> _Work to be completed_: Among the lines below, tally those holding the string "supergravities" and give the total only.
====== Supplied material ======
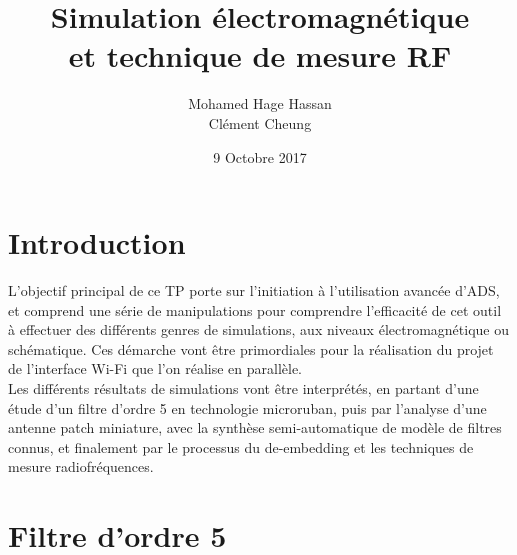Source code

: \documentclass[a4paper]{article}
\begin{document}
\newcommand\textstyleEmphasis[1]{\textit{#1}}
\renewcommand{\contentsname}{Table des mati\`eres}
\renewcommand\refname{R\'ef\'erences}

\renewcommand{\abstractname}{Pr\'eambule}
\title{\textbf{Simulation \'electromagn\'etique \\ et technique de mesure RF}}
\author{Mohamed Hage Hassan \\ Cl\'ement Cheung}
\date{9 Octobre 2017}
\maketitle
\thispagestyle{empty}

\tableofcontents
\clearpage

\section{Introduction}
L'objectif principal de ce TP porte sur l'initiation \`a l'utilisation avanc\'ee d'ADS, et comprend une s\'erie de
 manipulations pour comprendre l'efficacit\'e de cet outil \`a effectuer des diff\'erents genres de simulations,
 aux niveaux \'electromagn\'etique ou sch\'ematique. Ces d\'emarche vont \^etre primordiales pour la r\'ealisation du projet
 de l'interface Wi-Fi que l'on r\'ealise en parall\`ele.\\


Les diff\'erents r\'esultats de simulations vont \^etre interpr\'et\'es, en partant d'une \'etude d'un filtre d'ordre 5
en technologie microruban, puis par l'analyse d'une antenne patch miniature, avec la synth\`ese semi-automatique de
mod\`ele de filtres connus, et finalement par le processus du de-embedding et les techniques de mesure radiofr\'equences.

\section{Filtre d'ordre 5}
\end{document}
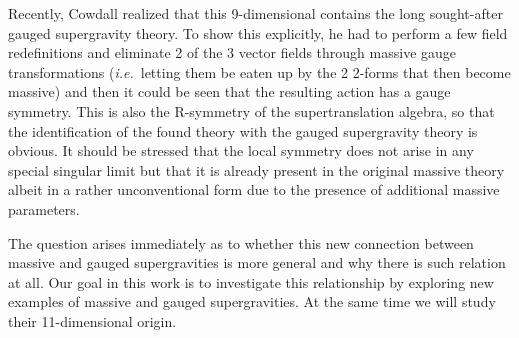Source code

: \documentclass[12pt,a4paper]{article}
\begin{document}
Recently, Cowdall \cite{kn:cow} realized that this 9-dimensional
contains the long sought-after \coordHE{}  \coordHE{} gauged supergravity theory.
To show this explicitly, he had to perform a few field redefinitions
and eliminate 2 of the 3 vector fields through massive gauge
transformations ({\em i.e.}~letting them be eaten up by the 2 2-forms
that then become massive) and then it could be seen that the resulting
action has a \coordHE{} gauge symmetry.  This \coordHE{} is also the
R-symmetry of the \coordHE{}  \coordHE{} supertranslation algebra, so that the
identification of the found theory with the gauged supergravity theory
is obvious.  It should be stressed that the local \coordHE{} symmetry
does not arise in any special singular limit but that it is already
present in the original massive theory albeit in a rather
unconventional form due to the presence of additional massive
parameters.

The question arises immediately as to whether this new connection
between massive and gauged supergravities is more general and why
there is such relation at all. Our goal in this work is to investigate
this relationship by exploring new examples of massive and gauged
supergravities. At the same time we will study their 11-dimensional
origin.
\end{document}
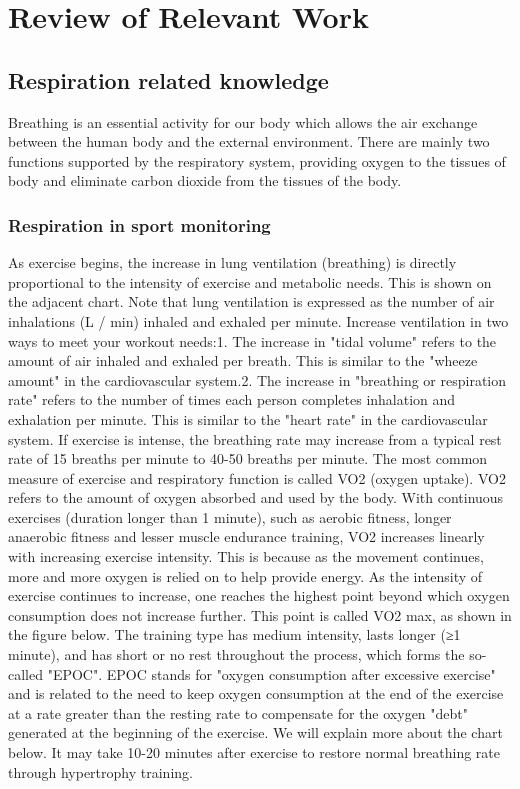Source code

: \chapter{Review of Relevant Work}
\section{Respiration related knowledge}
Breathing is an essential activity for our body which allows the air exchange between the human body and the external environment. There are mainly two functions supported by the respiratory system, providing oxygen to the tissues of body and eliminate carbon dioxide from the tissues of the body. 

\subsection{Respiration in sport monitoring}

As exercise begins, the increase in lung ventilation (breathing) is directly proportional to the intensity of exercise and metabolic needs. This is shown on the adjacent chart. Note that lung ventilation is expressed as the number of air inhalations (L / min) inhaled and exhaled per minute. Increase ventilation in two ways to meet your workout needs:1. The increase in "tidal volume" refers to the amount of air inhaled and exhaled per breath. This is similar to the "wheeze amount" in the cardiovascular system.2. The increase in "breathing or respiration rate" refers to the number of times each person completes inhalation and exhalation per minute. This is similar to the "heart rate" in the cardiovascular system. If exercise is intense, the breathing rate may increase from a typical rest rate of 15 breaths per minute to 40-50 breaths per minute. The most common measure of exercise and respiratory function is called VO2 (oxygen uptake). VO2 refers to the amount of oxygen absorbed and used by the body. With continuous exercises (duration longer than 1 minute), such as aerobic fitness, longer anaerobic fitness and lesser muscle endurance training, VO2 increases linearly with increasing exercise intensity. This is because as the movement continues, more and more oxygen is relied on to help provide energy. As the intensity of exercise continues to increase, one reaches the highest point beyond which oxygen consumption does not increase further. This point is called VO2 max, as shown in the figure below. The training type has medium intensity, lasts longer (≥1 minute), and has short or no rest throughout the process, which forms the so-called "EPOC". EPOC stands for "oxygen consumption after excessive exercise" and is related to the need to keep oxygen consumption at the end of the exercise at a rate greater than the resting rate to compensate for the oxygen "debt" generated at the beginning of the exercise. We will explain more about the chart below. It may take 10-20 minutes after exercise to restore normal breathing rate through hypertrophy training.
======
> _Answer space_: 2